About

Thame has a long and fascinating history. Archaeological excavations at Church Farm in 2010, prior to the building of Thame Football Club and its associated pitches, and in 2015 on land at Oxford Road which now forms the Thame Meadows housing estate, has shown that there is evidence of occupation in these areas of Thame going back some 6,000 years.

At Church Farm, the main feature excavated was a substantial early Bronze-Age ring ditch of some 50 metres in diameter, dated to around 1900 BC, and a series of earlier Late-Neolithic and Iron-Age pits. At Thame Meadows, a rare early Neolithic causewayed enclosure was found, dating from 3,700 to 3,400 BC, together with evidence from the Iron Age, the Roman period, and the early Anglo Saxon period.

There is evidence of a settlement at Thame in the early Saxon period when a village was founded in the Lashlake area near to the point where the road from Brill forded the River Thame and the road from Aylesbury forded the Scotsgrove Brook and Cuttlebrook. It was the triple fords which made the Lashlake site so important. At this time the settlement lay between the kingdoms of Mercia and Wessex. The first mention of Thame appears in the Anglo-Saxon Chronicles when in 675 AD King Wulfhere of Mercia ‘made the sign of the cross on the altar in Thame,’ indicating that it was one of the earliest Christian minster churches. This was most likely on the site of the present St Mary’s Church, within the oldest part of the settlement near the river crossing.

In the twelfth century Thame became a market town which included the manorial estates of Priest End, North Weston and Old Thame. St Mary’s Church is a fine example of the Early English period and was built between 1230 and 1240 to serve the new town. The general plan of the church remains as a cruciform pattern with a tower, nave, transepts, side aisles and the chancel. Additions were made in the 14th and 15th centuries, to widen the aisles and raise the roof of the nave, and to increase the tower height to 95 feet.

As early as 1183 a market appears to have been held in Thame every Tuesday, together with two fairs a year, on Tuesday in Easter week and on Michaelmas Day. Thame was granted a market charter in 1215 and markets have been held on a Tuesday since that time. The present market place was laid out in the 13th century to form ‘New Thame,’ with its characteristic wide market place and burgage plots, which remain the most distinctive features of Thame today. In 1219 the Oxford to Aylesbury road was diverted from its former line between the Church and the Prebendal House to its present route along the High Street to North Street. This ensured that all journeys passed through the new commercial area.

Economic changes in the 15th and 16th centuries had little effect on the local community; much of the land in the area was in open fields for sheep and arable farming. Many of the 17th century businesses were based on this activity, although a cloth-making industry never developed. In the 18th and 19th centuries the open fields of Thame and the surrounding parishes were enclosed to form the pattern of hedged fields that we see today. This enabled a greater concentration of grazing and dairy farming. The medieval ‘ridge and furrow’ pattern of early agriculture can still be seen around the town. Road improvements began when Thame became a focus of turnpike roads in the 18th and 19th centuries. The arrival of the railway in the 1860s enabled transportation to a much wider area.

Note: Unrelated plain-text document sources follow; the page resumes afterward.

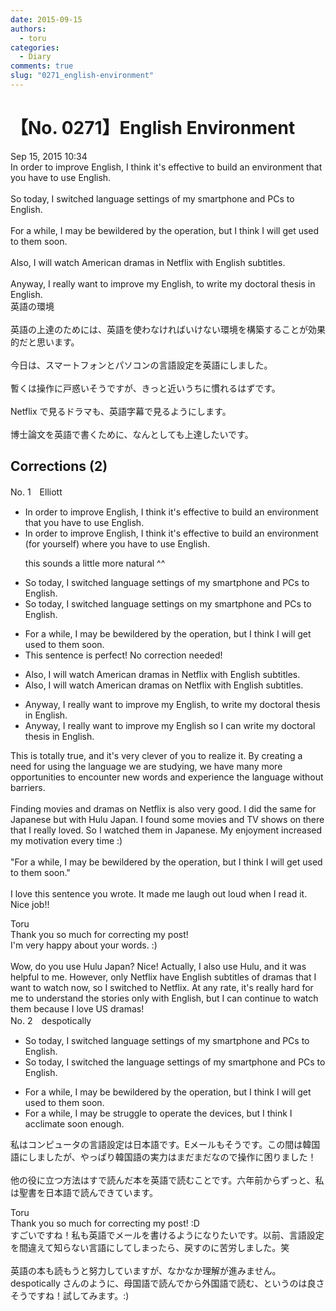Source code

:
 ```yaml
---
date: 2015-09-15
authors:
  - toru
categories:
  - Diary
comments: true
slug: "0271_english-environment"
---
```


# 【No. 0271】English Environment
<div class="date">Sep 15, 2015 10:34</div>
<div id="post"><div id="body_show_ori">
In order to improve English, I think it's effective to build an environment that you have to use English.<br/><br/>So today, I switched language settings of my smartphone and PCs to English.<br/><br/>For a while, I may be bewildered by the operation, but I think I will get used to them soon.<br/><br/>Also, I will watch American dramas in Netflix with English subtitles.<br/><br/>Anyway, I really want to improve my English, to write my doctoral thesis in English.
</div></div>

<!-- more -->

<div id="post_ja"><div id="body_show_mo">
英語の環境<br/><br/>英語の上達のためには、英語を使わなければいけない環境を構築することが効果的だと思います。<br/><br/>今日は、スマートフォンとパソコンの言語設定を英語にしました。<br/><br/>暫くは操作に戸惑いそうですが、きっと近いうちに慣れるはずです。<br/><br/>Netflix で見るドラマも、英語字幕で見るようにします。<br/><br/>博士論文を英語で書くために、なんとしても上達したいです。
</div></div>

## Corrections (2)
<div id="block"><div class="first_name"> No. 1　<span class="just_name">Elliott</span></div><div id="block2">
<ul class="correction_field">
<li class="incorrect">In order to improve English, I think it's effective to build an environment that you have to use English.</li>
<li class="corrected correct">
In order to improve English, I think it's effective to build an environment (<span class="f_red">for yourself</span>) <span class="f_red">where </span>you have to use English.
<p class="correction_comment">this sounds a little more natural ^^</p>
</li>
</ul>
<ul class="correction_field">
<li class="incorrect">So today, I switched language settings of my smartphone and PCs to English.</li>
<li class="corrected correct">
So today, I switched language settings o<span class="f_red">n</span> my smartphone and PCs to English.
</li>
</ul>
<ul class="correction_field">
<li class="incorrect">For a while, I may be bewildered by the operation, but I think I will get used to them soon.</li>
<li class="corrected perfect">This sentence is perfect! No correction needed!</li>
</ul>
<ul class="correction_field">
<li class="incorrect">Also, I will watch American dramas in Netflix with English subtitles.</li>
<li class="corrected correct">
Also, I will watch American dramas <span class="f_red">o</span>n Netflix with English subtitles.
</li>
</ul>
<ul class="correction_field">
<li class="incorrect">Anyway, I really want to improve my English, to write my doctoral thesis in English.</li>
<li class="corrected correct">
Anyway, I really want to improve my English <span class="f_red">so I can</span> write my doctoral thesis in English.
</li>
</ul>
<p class="comment_small">
 This is totally true, and it's very clever of you to realize it. By creating a need for using the language we are studying, we have many more opportunities to encounter new words and experience the language without barriers.
 <br/>
 <br/>
 Finding movies and dramas on Netflix is also very good. I did the same for Japanese but with Hulu Japan. I found some movies and TV shows on there that I really loved. So I watched them in Japanese. My enjoyment increased my motivation every time :)
 <br/>
 <br/>
 "For a while, I may be bewildered by the operation, but I think I will get used to them soon."
 <br/>
 <br/>
 I love this sentence you wrote. It made me laugh out loud when I read it. Nice job!!
</p>

</div><div class="name"><span class="just_name">Toru</span><br>
Thank you so much for correcting my post! <br/>I'm very happy about your words. :)<br/><br/>Wow, do you use Hulu Japan? Nice! Actually, I also use Hulu, and it was helpful to me. However, only Netflix have English subtitles of dramas that I want to watch now, so I switched to Netflix. At any rate, it's really hard for me to understand the stories only with English, but I can continue to watch them because I love US dramas!
</div>
</div>
<div id="block"><div class="first_name"> No. 2　<span class="just_name">despotically</span></div><div id="block2">
<ul class="correction_field">
<li class="incorrect">So today, I switched language settings of my smartphone and PCs to English.</li>
<li class="corrected correct">
So today, I switched the language settings of my smartphone and PCs to English.
</li>
</ul>
<ul class="correction_field">
<li class="incorrect">For a while, I may be bewildered by the operation, but I think I will get used to them soon.</li>
<li class="corrected correct">
For a while, I may be struggle to operate the devices, but I think I acclimate soon enough.
</li>
</ul>
<p class="comment_small">
 私はコンピュータの言語設定は日本語です。Eメールもそうです。この間は韓国語にしましたが、やっぱり韓国語の実力はまだまだなので操作に困りました！
 <br/>
 <br/>
 他の役に立つ方法はすで読んだ本を英語で読むことです。六年前からずっと、私は聖書を日本語で読んできています。
</p>

</div><div class="name"><span class="just_name">Toru</span><br>
Thank you so much for correcting my post! :D<br/>すごいですね！私も英語でメールを書けるようになりたいです。以前、言語設定を間違えて知らない言語にしてしまったら、戻すのに苦労しました。笑<br/><br/>英語の本も読もうと努力していますが、なかなか理解が進みません。despotically さんのように、母国語で読んでから外国語で読む、というのは良さそうですね！試してみます。:)
</div>
</div>
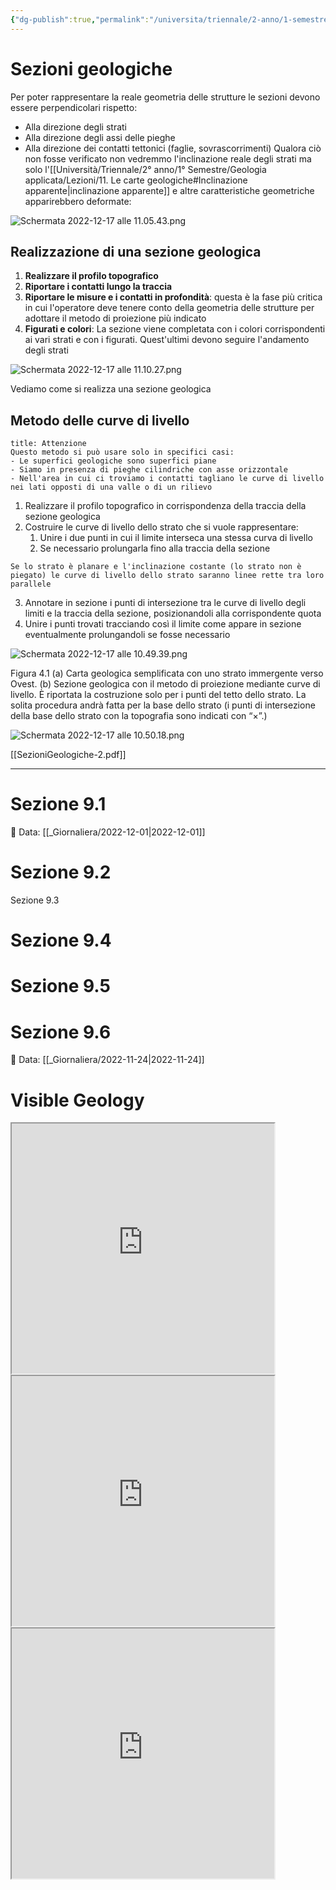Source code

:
 ```yaml
---
{"dg-publish":true,"permalink":"/universita/triennale/2-anno/1-semestre/geologia-applicata/esercitazioni/esercitazione-9-sezioni/"}
---
```


# Sezioni geologiche
Per poter rappresentare la reale geometria delle strutture le sezioni devono essere perpendicolari rispetto:
- Alla direzione degli strati
- Alla direzione degli assi delle pieghe
- Alla direzione dei contatti tettonici (faglie, sovrascorrimenti)
Qualora ciò non fosse verificato non vedremmo l'inclinazione reale degli strati ma solo l'[[Università/Triennale/2° anno/1° Semestre/Geologia applicata/Lezioni/11. Le carte geologiche#Inclinazione apparente\|inclinazione apparente]] e altre caratteristiche geometriche apparirebbero deformate:

![Schermata 2022-12-17 alle 11.05.43.png](/img/user/Universit%C3%A0/Triennale/2%C2%B0%20anno/1%C2%B0%20Semestre/Geologia%20applicata/Esercitazioni/allegati/Schermata%202022-12-17%20alle%2011.05.43.png)

## Realizzazione di una sezione geologica
1. **Realizzare il profilo topografico**
2. **Riportare i contatti lungo la traccia**
3. **Riportare le misure e i contatti in profondità**: questa è la fase più critica in cui l'operatore deve tenere conto della geometria delle strutture per adottare il metodo di proiezione più indicato
4. **Figurati e colori**: La sezione viene completata con i colori corrispondenti ai vari strati e con i figurati. Quest'ultimi devono seguire l'andamento degli strati

![Schermata 2022-12-17 alle 11.10.27.png](/img/user/Universit%C3%A0/Triennale/2%C2%B0%20anno/1%C2%B0%20Semestre/Geologia%20applicata/Esercitazioni/allegati/Schermata%202022-12-17%20alle%2011.10.27.png)






Vediamo come si realizza una sezione geologica
## Metodo delle curve di livello

```ad-attention
title: Attenzione
Questo metodo si può usare solo in specifici casi:
- Le superfici geologiche sono superfici piane
- Siamo in presenza di pieghe cilindriche con asse orizzontale
- Nell'area in cui ci troviamo i contatti tagliano le curve di livello nei lati opposti di una valle o di un rilievo

```

1. Realizzare il profilo topografico in corrispondenza della traccia della sezione geologica
2. Costruire le curve di livello dello strato che si vuole rappresentare:
	1. Unire i due punti in cui il limite interseca una stessa curva di livello
	2. Se necessario prolungarla fino alla traccia della sezione

```ad-tip
Se lo strato è planare e l'inclinazione costante (lo strato non è piegato) le curve di livello dello strato saranno linee rette tra loro parallele
```

3. Annotare in sezione i punti di intersezione tra le curve di livello degli limiti e la traccia della sezione, posizionandoli alla corrispondente quota
4. Unire i punti trovati tracciando così il limite come appare in sezione eventualmente prolungandoli se fosse necessario

![Schermata 2022-12-17 alle 10.49.39.png](/img/user/Universit%C3%A0/Triennale/2%C2%B0%20anno/1%C2%B0%20Semestre/Geologia%20applicata/Esercitazioni/allegati/Schermata%202022-12-17%20alle%2010.49.39.png)

Figura 4.1
(a) Carta geologica semplificata con uno strato immergente verso Ovest. (b) Sezione geologica con il metodo di proiezione mediante curve di livello. È riportata la costruzione solo per i punti del tetto dello strato. La solita procedura andrà fatta per la base dello strato (i punti di intersezione della base dello strato con la topografia sono indicati con “×”.)

![Schermata 2022-12-17 alle 10.50.18.png](/img/user/Universit%C3%A0/Triennale/2%C2%B0%20anno/1%C2%B0%20Semestre/Geologia%20applicata/Esercitazioni/allegati/Schermata%202022-12-17%20alle%2010.50.18.png)










[[SezioniGeologiche-2.pdf]]
___
# Sezione 9.1
📅 Data: [[_Giornaliera/2022-12-01\|2022-12-01]]

# Sezione 9.2
Sezione 9.3
# Sezione 9.4
# Sezione 9.5
# Sezione 9.6
📅 Data: [[_Giornaliera/2022-11-24\|2022-11-24]]


# Visible Geology

<iframe width="420" height="400" src="http://app.visiblegeology.com/model.html#ahFzfnZpc2libGUtZ2VvbG9neXIPCxIFTW9kZWwYq5Lx6AEM" frameborder="1"></iframe>

<iframe width="420" height="400" src="http://app.visiblegeology.com/model.html#ahFzfnZpc2libGUtZ2VvbG9neXIPCxIFTW9kZWwYq5CP-wEM" frameborder="1"></iframe>

<iframe width="420" height="400" src="http://app.visiblegeology.com/model.html#ahFzfnZpc2libGUtZ2VvbG9neXIPCxIFTW9kZWwYu5T7-wEM" frameborder="1"></iframe>

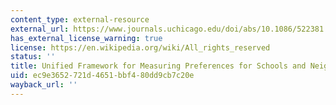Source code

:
 ```yaml
---
content_type: external-resource
external_url: https://www.journals.uchicago.edu/doi/abs/10.1086/522381
has_external_license_warning: true
license: https://en.wikipedia.org/wiki/All_rights_reserved
status: ''
title: Unified Framework for Measuring Preferences for Schools and Neighborhoods
uid: ec9e3652-721d-4651-bbf4-80dd9cb7c20e
wayback_url: ''
---
```

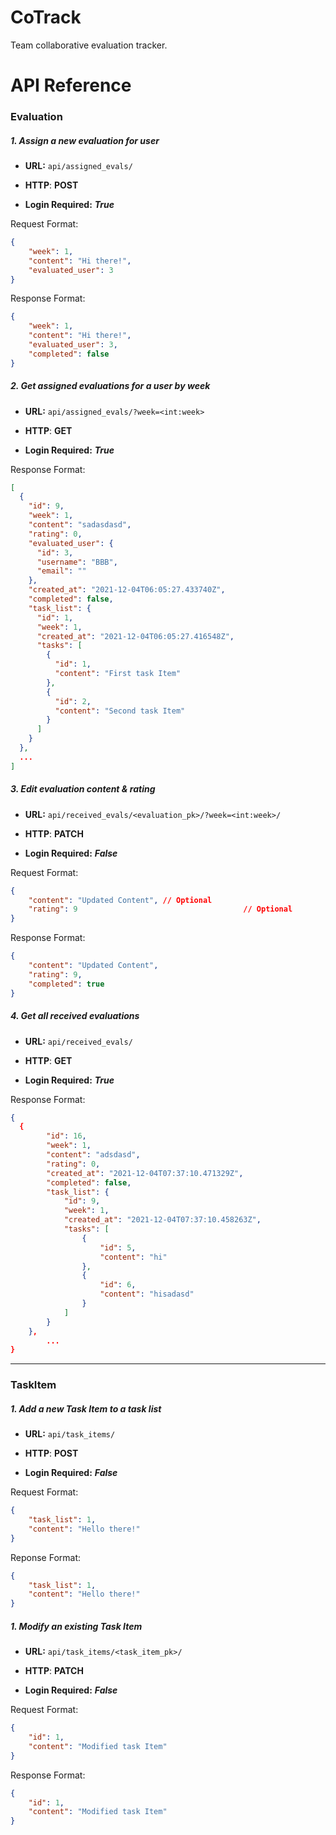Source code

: # CoTrack

Team collaborative evaluation tracker.



# API Reference

### Evaluation

##### 1. Assign a new evaluation for user

* **URL:** `api/assigned_evals/`

* **HTTP**: **POST**
* **Login Required:** ***True***

Request Format:

```json
{
    "week": 1,
    "content": "Hi there!",
    "evaluated_user": 3
}
```

Response Format:

```json
{
    "week": 1,
    "content": "Hi there!",
    "evaluated_user": 3,
    "completed": false
}
```



##### 2. Get assigned evaluations for a user by week

* **URL:** `api/assigned_evals/?week=<int:week>`

* **HTTP**: **GET**
* **Login Required:** ***True***

Response Format:

```json
[
  {
    "id": 9,
    "week": 1,
    "content": "sadasdasd",
    "rating": 0,
    "evaluated_user": {
      "id": 3,
      "username": "BBB",
      "email": ""
    },
    "created_at": "2021-12-04T06:05:27.433740Z",
    "completed": false,
    "task_list": {
      "id": 1,
      "week": 1,
      "created_at": "2021-12-04T06:05:27.416548Z",
      "tasks": [
        {
          "id": 1,
          "content": "First task Item"
        },
        {
          "id": 2,
          "content": "Second task Item"
        }
      ]
    }
  },
  ...
]
```



##### 3. Edit evaluation content & rating

* **URL:** `api/received_evals/<evaluation_pk>/?week=<int:week>/`

* **HTTP**: **PATCH**
* **Login Required:** ***False***

Request Format:

```json
{
    "content": "Updated Content", // Optional
    "rating": 9 									// Optional
}
```

Response Format:

```json
{
    "content": "Updated Content",
    "rating": 9,
  	"completed": true
}
```



##### 4. Get all received evaluations

* **URL:** `api/received_evals/`

* **HTTP**: **GET**
* **Login Required:** ***True***

Response Format:

```json
{
  {
        "id": 16,
        "week": 1,
        "content": "adsdasd",
        "rating": 0,
        "created_at": "2021-12-04T07:37:10.471329Z",
        "completed": false,
        "task_list": {
            "id": 9,
            "week": 1,
            "created_at": "2021-12-04T07:37:10.458263Z",
            "tasks": [
                {
                    "id": 5,
                    "content": "hi"
                },
                {
                    "id": 6,
                    "content": "hisadasd"
                }
            ]
        }
    },
		...
}
```



---

### TaskItem

##### 1. Add a new Task Item to a task list

* **URL:** `api/task_items/`

* **HTTP**: **POST**
* **Login Required:** ***False***

Request Format:

```json
{
    "task_list": 1,
    "content": "Hello there!"
}
```

Reponse Format:

```json
{
    "task_list": 1,
    "content": "Hello there!"
}
```



##### 1. Modify an existing Task Item

* **URL:** `api/task_items/<task_item_pk>/`

* **HTTP**: **PATCH**
* **Login Required:** ***False***

Request Format:

```json
{
    "id": 1,
    "content": "Modified task Item"
}
```

Response Format:

```json
{
    "id": 1,
    "content": "Modified task Item"
}
```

Thame has retained its medieval street pattern to this day, where long narrow burgage plots and back lanes, laid out in the 13th century, are still clearly defined. Most of the buildings built before the end of the 17th century were timber framed. Some of them still retained their thatched roofs, but tiles were becoming an important roofing material. In the 18th century almost all construction, and the re-building of the frontages of earlier buildings to bring them up to a (then) new fashionable standard, was carried out in brick.

Much of the character of the town comes from local mellow red bricks and vitrified headers used in these buildings. An indication of the town’s prosperity in this period is provided by the number of handsome Georgian town houses, and later Victorian buildings, which line the High Street. Many of these were conversions and re-fronting of earlier buildings. It is only by examining the interiors and roof spaces that it is possible to appreciate the history of these structures. Thame is a fine example of a mixture of different historical and architectural building styles, sitting side-by-side, which have developed over the past eight hundred years. Much of the character of the town centre gains its attractiveness from this combination of styles, which can easily be seen and appreciated from the Upper and Lower High Streets, Buttermarket, Cornmarket and North Street.

Today, Thame is a thriving historic market town with a population approaching 13,500, with a healthy shopping centre and many unique shops, pubs and cafes. The Thame Industrial Estate and other commercial areas provide opportunities for businesses to grow and for new businesses to become established. Thame is set to increase in size by some 250 houses on a number of sites throughout the town in the years ahead, following the approval of the Thame Neighbourhood Plan (TNP2) in 2025.